# Work item:
The response must be made up of the lines in the entries below that contain "所示的曲线".

Dataset items
===
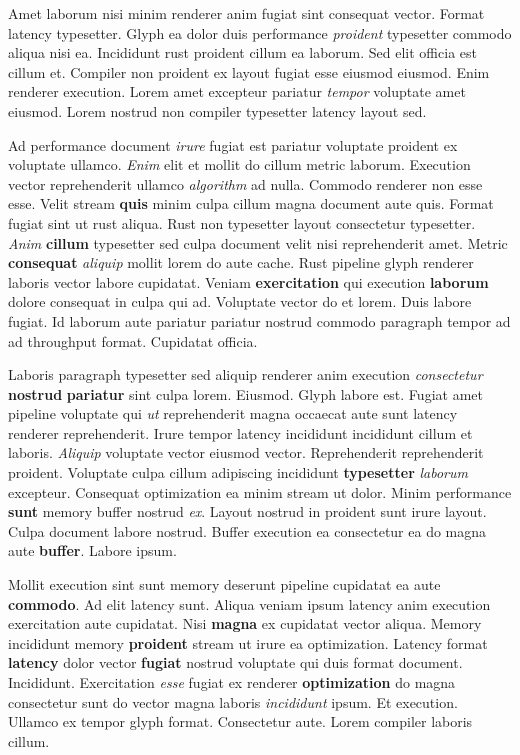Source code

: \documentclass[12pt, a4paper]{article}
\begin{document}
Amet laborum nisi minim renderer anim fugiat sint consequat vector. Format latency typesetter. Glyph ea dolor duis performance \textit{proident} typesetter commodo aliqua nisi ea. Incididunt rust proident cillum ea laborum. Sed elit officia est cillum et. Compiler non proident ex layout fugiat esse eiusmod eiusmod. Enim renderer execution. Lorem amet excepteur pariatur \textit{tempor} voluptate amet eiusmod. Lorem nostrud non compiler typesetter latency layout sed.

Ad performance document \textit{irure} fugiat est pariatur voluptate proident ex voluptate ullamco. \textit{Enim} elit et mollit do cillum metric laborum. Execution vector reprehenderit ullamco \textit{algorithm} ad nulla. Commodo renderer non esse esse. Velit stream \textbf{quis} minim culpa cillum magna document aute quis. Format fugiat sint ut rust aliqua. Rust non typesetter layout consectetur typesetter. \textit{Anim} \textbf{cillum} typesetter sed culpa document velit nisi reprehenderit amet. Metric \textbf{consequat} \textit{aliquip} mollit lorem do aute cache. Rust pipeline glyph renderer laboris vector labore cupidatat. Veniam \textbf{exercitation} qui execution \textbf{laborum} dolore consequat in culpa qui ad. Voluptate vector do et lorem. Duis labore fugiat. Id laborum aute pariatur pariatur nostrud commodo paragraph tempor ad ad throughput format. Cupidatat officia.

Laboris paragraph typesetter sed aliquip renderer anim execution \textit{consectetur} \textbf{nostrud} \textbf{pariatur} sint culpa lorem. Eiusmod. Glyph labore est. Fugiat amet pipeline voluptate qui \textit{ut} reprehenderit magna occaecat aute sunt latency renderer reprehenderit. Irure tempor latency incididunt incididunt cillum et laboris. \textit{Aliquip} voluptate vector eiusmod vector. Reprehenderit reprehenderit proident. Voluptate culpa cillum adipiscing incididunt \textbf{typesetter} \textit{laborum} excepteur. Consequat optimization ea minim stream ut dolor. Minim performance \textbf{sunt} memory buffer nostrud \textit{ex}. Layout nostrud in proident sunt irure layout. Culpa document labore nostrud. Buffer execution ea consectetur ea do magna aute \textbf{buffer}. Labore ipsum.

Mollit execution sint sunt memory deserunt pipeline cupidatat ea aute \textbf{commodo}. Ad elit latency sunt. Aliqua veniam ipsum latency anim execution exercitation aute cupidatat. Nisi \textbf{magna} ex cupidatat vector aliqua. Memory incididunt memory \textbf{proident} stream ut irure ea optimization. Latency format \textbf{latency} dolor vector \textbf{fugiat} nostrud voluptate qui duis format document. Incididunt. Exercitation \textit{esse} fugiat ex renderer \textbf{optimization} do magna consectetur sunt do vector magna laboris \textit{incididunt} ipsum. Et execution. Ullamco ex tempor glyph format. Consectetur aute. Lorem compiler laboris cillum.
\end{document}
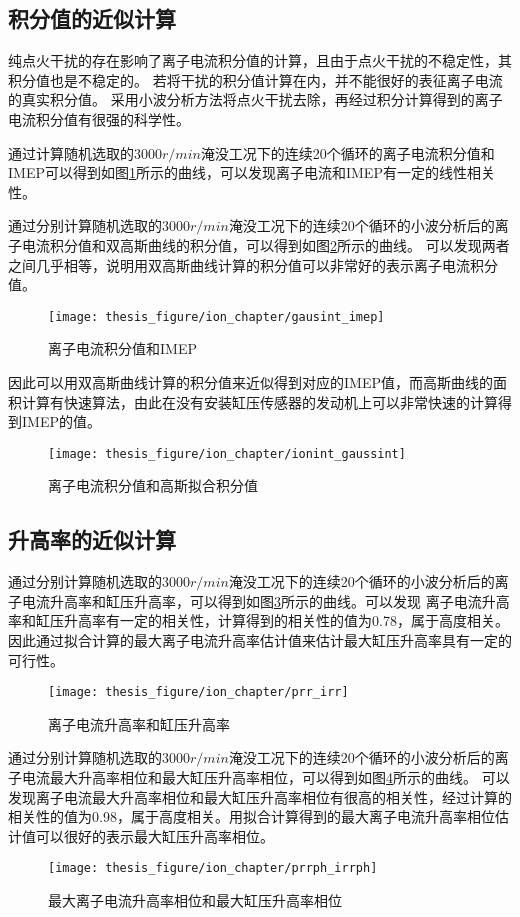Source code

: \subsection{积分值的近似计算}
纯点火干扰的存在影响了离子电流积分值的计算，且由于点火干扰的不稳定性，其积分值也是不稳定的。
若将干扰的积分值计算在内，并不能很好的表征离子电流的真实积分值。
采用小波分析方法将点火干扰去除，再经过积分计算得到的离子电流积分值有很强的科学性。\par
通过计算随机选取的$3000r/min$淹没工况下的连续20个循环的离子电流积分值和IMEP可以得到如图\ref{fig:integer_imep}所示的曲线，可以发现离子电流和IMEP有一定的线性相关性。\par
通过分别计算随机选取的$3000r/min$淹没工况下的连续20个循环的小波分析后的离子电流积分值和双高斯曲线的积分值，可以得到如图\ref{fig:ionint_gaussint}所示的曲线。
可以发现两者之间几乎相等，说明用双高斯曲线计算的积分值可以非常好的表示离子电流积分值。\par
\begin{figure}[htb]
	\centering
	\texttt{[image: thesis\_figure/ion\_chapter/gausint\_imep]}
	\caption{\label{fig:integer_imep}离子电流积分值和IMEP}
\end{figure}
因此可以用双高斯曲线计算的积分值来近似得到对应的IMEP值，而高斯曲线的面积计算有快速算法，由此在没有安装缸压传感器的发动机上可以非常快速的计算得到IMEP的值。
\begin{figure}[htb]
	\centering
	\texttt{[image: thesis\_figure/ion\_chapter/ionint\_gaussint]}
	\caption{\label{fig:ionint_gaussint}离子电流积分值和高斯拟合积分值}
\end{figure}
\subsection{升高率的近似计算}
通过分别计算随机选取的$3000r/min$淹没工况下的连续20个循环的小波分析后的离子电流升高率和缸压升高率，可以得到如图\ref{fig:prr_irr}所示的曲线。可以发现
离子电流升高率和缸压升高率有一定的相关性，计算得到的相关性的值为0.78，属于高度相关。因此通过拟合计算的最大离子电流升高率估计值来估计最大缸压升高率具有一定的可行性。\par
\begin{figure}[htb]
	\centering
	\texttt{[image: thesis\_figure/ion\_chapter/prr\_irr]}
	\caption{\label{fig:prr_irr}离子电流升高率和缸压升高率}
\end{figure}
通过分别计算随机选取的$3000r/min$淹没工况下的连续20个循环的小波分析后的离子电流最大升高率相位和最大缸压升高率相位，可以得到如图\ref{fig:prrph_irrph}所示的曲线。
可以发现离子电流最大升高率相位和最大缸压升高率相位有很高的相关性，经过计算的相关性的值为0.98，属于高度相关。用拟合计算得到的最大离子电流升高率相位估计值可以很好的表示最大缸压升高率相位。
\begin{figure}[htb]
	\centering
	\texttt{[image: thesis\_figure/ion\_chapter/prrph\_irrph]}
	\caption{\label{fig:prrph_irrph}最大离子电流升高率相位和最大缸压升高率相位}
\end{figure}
===
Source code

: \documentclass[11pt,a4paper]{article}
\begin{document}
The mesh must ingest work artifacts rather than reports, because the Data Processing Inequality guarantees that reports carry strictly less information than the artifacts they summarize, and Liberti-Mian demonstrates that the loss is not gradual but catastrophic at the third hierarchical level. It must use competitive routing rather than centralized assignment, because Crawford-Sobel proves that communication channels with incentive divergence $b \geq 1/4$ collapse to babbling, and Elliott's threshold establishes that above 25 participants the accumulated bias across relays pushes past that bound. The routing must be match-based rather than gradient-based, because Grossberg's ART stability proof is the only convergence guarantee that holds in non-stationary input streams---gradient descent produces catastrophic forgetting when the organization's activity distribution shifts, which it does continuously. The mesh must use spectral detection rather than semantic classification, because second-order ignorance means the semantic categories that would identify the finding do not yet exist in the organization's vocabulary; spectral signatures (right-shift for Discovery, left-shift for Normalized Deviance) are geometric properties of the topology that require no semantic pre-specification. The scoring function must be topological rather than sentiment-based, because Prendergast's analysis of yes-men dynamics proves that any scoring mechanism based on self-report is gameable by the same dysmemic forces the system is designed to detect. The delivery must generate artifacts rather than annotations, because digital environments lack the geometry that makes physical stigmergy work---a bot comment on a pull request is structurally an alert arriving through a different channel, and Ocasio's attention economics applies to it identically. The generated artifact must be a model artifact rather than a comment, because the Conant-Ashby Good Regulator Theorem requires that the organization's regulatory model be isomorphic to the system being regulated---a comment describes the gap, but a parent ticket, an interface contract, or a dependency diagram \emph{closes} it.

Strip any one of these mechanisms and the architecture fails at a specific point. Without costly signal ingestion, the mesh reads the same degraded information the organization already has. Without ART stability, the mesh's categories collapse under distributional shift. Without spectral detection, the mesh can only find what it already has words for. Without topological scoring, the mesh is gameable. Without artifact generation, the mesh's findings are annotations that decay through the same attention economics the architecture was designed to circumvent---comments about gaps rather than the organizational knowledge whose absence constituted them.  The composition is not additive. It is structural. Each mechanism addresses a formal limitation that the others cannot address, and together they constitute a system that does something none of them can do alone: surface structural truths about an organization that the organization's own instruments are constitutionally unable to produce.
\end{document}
===
# Reply to the exercise:
通过计算随机选取的$3000r/min$淹没工况下的连续20个循环的离子电流积分值和IMEP可以得到如图\ref{fig:integer_imep}所示的曲线，可以发现离子电流和IMEP有一定的线性相关性。\par
通过分别计算随机选取的$3000r/min$淹没工况下的连续20个循环的小波分析后的离子电流积分值和双高斯曲线的积分值，可以得到如图\ref{fig:ionint_gaussint}所示的曲线。
通过分别计算随机选取的$3000r/min$淹没工况下的连续20个循环的小波分析后的离子电流升高率和缸压升高率，可以得到如图\ref{fig:prr_irr}所示的曲线。可以发现
通过分别计算随机选取的$3000r/min$淹没工况下的连续20个循环的小波分析后的离子电流最大升高率相位和最大缸压升高率相位，可以得到如图\ref{fig:prrph_irrph}所示的曲线。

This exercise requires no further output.